* **Prompt**
Which lines of the data below hold "oggi"? Copy each of them.

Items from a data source

***

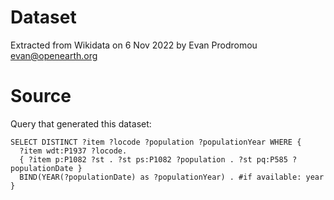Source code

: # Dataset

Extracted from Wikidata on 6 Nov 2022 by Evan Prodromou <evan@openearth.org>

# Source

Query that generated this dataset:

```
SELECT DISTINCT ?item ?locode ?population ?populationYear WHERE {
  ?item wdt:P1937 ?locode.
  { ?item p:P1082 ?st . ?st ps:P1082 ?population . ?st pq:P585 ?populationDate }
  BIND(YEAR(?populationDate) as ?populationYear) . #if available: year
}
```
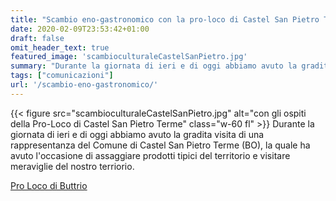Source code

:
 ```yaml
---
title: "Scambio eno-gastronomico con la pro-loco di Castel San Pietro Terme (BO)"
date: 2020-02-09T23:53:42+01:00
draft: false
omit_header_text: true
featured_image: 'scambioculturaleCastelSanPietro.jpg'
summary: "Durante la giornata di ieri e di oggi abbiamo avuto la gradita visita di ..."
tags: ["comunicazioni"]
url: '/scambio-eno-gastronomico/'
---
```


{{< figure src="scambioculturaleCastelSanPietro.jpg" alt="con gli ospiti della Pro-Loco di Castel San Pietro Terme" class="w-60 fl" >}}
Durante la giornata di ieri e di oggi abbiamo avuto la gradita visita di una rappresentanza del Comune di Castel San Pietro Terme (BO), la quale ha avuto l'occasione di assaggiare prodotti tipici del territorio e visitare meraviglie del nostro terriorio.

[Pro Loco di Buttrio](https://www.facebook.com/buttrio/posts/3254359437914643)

***

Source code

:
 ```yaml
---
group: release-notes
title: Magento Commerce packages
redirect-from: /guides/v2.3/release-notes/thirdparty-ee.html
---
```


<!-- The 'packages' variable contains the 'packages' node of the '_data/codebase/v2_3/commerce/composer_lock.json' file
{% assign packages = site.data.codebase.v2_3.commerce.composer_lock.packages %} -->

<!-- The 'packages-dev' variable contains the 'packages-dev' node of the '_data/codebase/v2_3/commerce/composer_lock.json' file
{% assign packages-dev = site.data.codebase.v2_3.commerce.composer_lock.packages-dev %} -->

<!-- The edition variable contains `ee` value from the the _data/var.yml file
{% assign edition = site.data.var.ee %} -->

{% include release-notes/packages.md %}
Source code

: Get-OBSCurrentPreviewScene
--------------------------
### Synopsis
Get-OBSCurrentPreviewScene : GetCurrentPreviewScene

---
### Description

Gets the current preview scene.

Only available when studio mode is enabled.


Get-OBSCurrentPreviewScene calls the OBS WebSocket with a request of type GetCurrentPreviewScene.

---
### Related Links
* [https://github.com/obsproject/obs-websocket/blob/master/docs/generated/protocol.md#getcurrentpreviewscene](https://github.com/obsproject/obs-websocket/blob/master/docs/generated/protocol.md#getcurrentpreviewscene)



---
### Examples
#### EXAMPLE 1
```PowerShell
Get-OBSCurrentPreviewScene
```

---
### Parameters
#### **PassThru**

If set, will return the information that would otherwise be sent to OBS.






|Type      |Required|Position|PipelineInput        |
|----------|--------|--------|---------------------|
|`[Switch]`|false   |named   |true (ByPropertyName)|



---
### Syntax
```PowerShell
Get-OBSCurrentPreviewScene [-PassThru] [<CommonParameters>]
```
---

***

* **Completed task**
summary: "Durante la giornata di ieri e di oggi abbiamo avuto la gradita visita di ..."
Durante la giornata di ieri e di oggi abbiamo avuto la gradita visita di una rappresentanza del Comune di Castel San Pietro Terme (BO), la quale ha avuto l'occasione di assaggiare prodotti tipici del territorio e visitare meraviglie del nostro terriorio.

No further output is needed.